Christian minorities forced out of their homes who manage to reach the United States and other Western nations sometimes encounter more trouble – so reports the Gatestone Institute International Policy Council.
In San Diego, California, for example, a group of over 25 Christians who fled the Islamic State (ISIS) in Iraq were detained for more than six months – until they were finally ordered deported earlier this month. Five of them were arrested for having provided false information, local KPBS Radio reported, but all of them were held at the Otay detention center even as family members protested that they would sponsor them.
“They are being held without a real reason,” said Mark Arabo, a spokesman for the Chaldean community in San Diego, at one of the protests. “They’ve escaped hell. Let’s allow them to reunite with their families.”
Faith McDonnell, of the Institute on Religion Democracy, said that the detainment of Iraqi Christians in San Diego “follows the disturbing pattern that we have seen from the State Department, of ignoring the particular targeting of Christians by ISIS – while giving preferential treatment for asylum to other groups with expedited processing…some of whom could very well be members of jihadist movements.”
In the United Kingdom, Christian leaders are accusing Prime Minister David Cameron of “turning his back” on Christians facing genocide in Syria and Iraq by failing to grant them refuge in the UK – even while thousands of Muslims have been allowed entry.
British publisher and philanthropist Baron Weidenfeld, who himself fled Nazi-occupied Austria in 1938 with the help of British Quakers, said, “Why is it that the Poles and the Czechs are taking in Christian families – and yet the British government stands idly by? Europe must awake and the Conservative British Government should be leading from the front. Most European governments, especially those that are Christian explicitly or implicitly, are failing in their duty to look after their fellow Christians in their hour of need.”
Meanwhile, Gatestone reports, “many of those Christians who are granted asylum in Western countries arrive there only to be further persecuted by Muslim asylum seekers – indicating, once again, who does and who does not really need asylum; who does and who does not assimilate in Western culture.”
Muslims abuse Christians
In Sweden, for instance, two families of Christian asylum-seekers from Syria were recently harassed and abused by approximately 80 Muslim refugees, also from Syria. Both groups resided in the same asylum house, but the Muslims were able to order the Christians not to wear their necklace crosses and not to use the communal areas when in use by Muslims. Finally, fearing the continued intimidation and threats, the Christians managed to leave.

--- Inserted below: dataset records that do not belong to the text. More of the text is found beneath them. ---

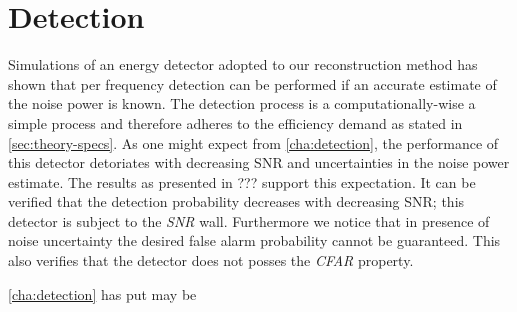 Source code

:\documentclass[a4paper, openany, oneside]{memoir}
\begin{document}
\section{Detection}
Simulations of an energy detector adopted to our reconstruction method has shown that per frequency detection
can be performed if an accurate estimate of the noise power is known. The detection process is a computationally-wise a simple process and therefore adheres to the efficiency demand as stated in \cref{sec:theory-specs}.  As one might expect from \cref{cha:detection}, the performance of this detector detoriates with decreasing SNR and uncertainties in the noise power estimate. The results as presented in ??? support this expectation. It can be verified that the detection probability decreases with decreasing SNR; this detector is subject to the \emph{SNR} wall. Furthermore we notice that in presence of noise uncertainty the desired false alarm probability cannot be guaranteed. This also verifies that the detector does not posses the \emph{CFAR} property.

\cref{cha:detection} has put may be 
\end{document}

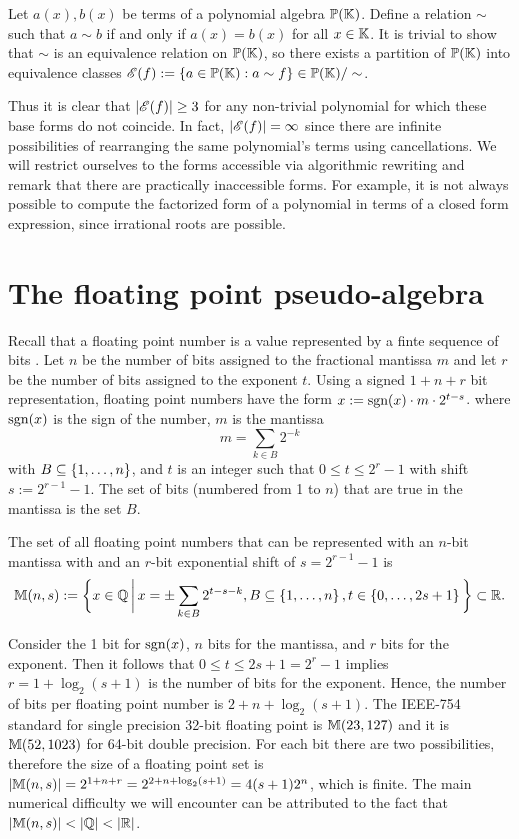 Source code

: \documentclass[]{elsarticle}
\begin{document}
Let $a(x),b(x)$ be terms of a polynomial algebra $\mathbb{P}(\mathbb{K})$. Define a relation $\sim$ such that $a\sim b$ if and only if $a(x)=b(x)$ for all $x\in\mathbb{K}$. It is trivial to show that $\sim$ is an equivalence relation on $\mathbb{P}(\mathbb{K})$, so there exists a partition of $\mathbb{P}(\mathbb{K})$ into equivalence classes
$\mathscr{E}(f) := \left\{ a\in\mathbb{P}(\mathbb{K}):a\sim f \right\}\in\mathbb{P}(\mathbb{K})/\sim$.

Thus it is clear that $|\mathscr{E}(f)|\geq3$ for any non-trivial polynomial for which these base forms do not coincide. 
In fact, $|\mathscr{E}(f)|=\infty$ since there are infinite possibilities of rearranging the same polynomial's terms using cancellations. 
We will restrict ourselves to the forms accessible via algorithmic rewriting and remark that there are practically inaccessible forms. 
For example, it is not always possible to compute the factorized form of a polynomial in terms of a closed form expression, since irrational roots are possible.

\section{The floating point pseudo-algebra}

Recall that a floating point number is a value represented by a finte sequence of bits \cite{higham}.
Let $n$ be the number of bits assigned to the fractional mantissa $m$ and let $r$ be the number of bits assigned to the exponent $t$. 
Using a signed $1+n+r$ bit representation, floating point numbers have the form
$ x := \text{sgn}(x)\cdot m \cdot 2^{t-s} $.
where $\text{sgn}(x)$ is the sign of the number, $m$ is the mantissa $$m = \sum_{k\in B}2^{-k}$$ with $B\subseteq\left\{ 1,\dots,n \right\}$, and $t$ is an integer such that $0\leq t\leq 2^r-1$ with shift $s := 2^{r-1}-1$.
The set of bits (numbered from 1 to $n$) that are true in the mantissa is the set $B$.
\begin{definition}
	The set of all floating point numbers that can be represented with an $n$-bit mantissa with and an $r$-bit exponential shift of $s=2^{r-1}-1$ is
	$$ \mathbb{M}(n,s) := \bigg\{x\in\mathbb{Q}\,\bigg|\,x = \pm\sum_{k\in B} 2^{t-s-k},B\subseteq\left\{ 1,\dots,n \right\},t\in\left\{ 0,\dots,2s+1 \right\}\bigg\}\subset\mathbb{R}. $$
\end{definition}
Consider the 1 bit for $\text{sgn}(x)$, $n$ bits for the mantissa, and $r$ bits for the exponent. Then it follows that $0\leq t\leq 2s+1 = 2^r-1$ implies $r = 1+\log_2(s+1)$ is the number of bits for the exponent.
Hence, the number of bits per floating point number is $2+n+\log_2(s+1)$.
The IEEE-754 standard for single precision 32-bit floating point is $\mathbb{M}(23,127)$ and it is $\mathbb{M}(52,1023)$ for 64-bit double precision.
For each bit there are two possibilities, therefore the size of a floating point set is $ |\mathbb{M}(n,s)| =2^{1+n+r} = 2^{2+n+\log_2(s+1)} = 4(s+1) 2^n$, which is finite.
The main numerical difficulty we will encounter can be attributed to the fact that $|\mb M(n,s)|<|\mb Q|<|\mb R|$.
\end{document}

“Western nations are not merely ignoring Muslim persecution of Christians in the Middle East,” concludes Gatestone, “they are actively supporting it by sponsoring ‘moderate’ rebels who in reality are as ‘radical’ and anti-Western as the Islamic State. And when these persecuted Christian minorities manage to flee the Islamic State and come to the West for asylum, they are imprisoned again. All the while, Muslims – in the Mideast and in the West – are being empowered and welcomed in the West with open arms.”
Incidentally, the seven Gulf States – Kuwait, Bahrain, Oman, Qatar, Saudi Arabia, and the United Arab Emirates, as well as Iraq – have no plans to accept any Syrian refugees.
Kuwaiti researcher Fahd Al-Shelaimi, chairman of the Gulf Forum for Peace and Security, explained recently with a straight face that life is expensive in these countries, thus that it would be cheaper for them to go elsewhere. He also justified this no-entry policy by explaining that the refugees come from a different culture than they would find in the Gulf States.
Saudi Arabia reportedly has 100,000 standing air conditioned tents, empty most of the year, which could house three million people.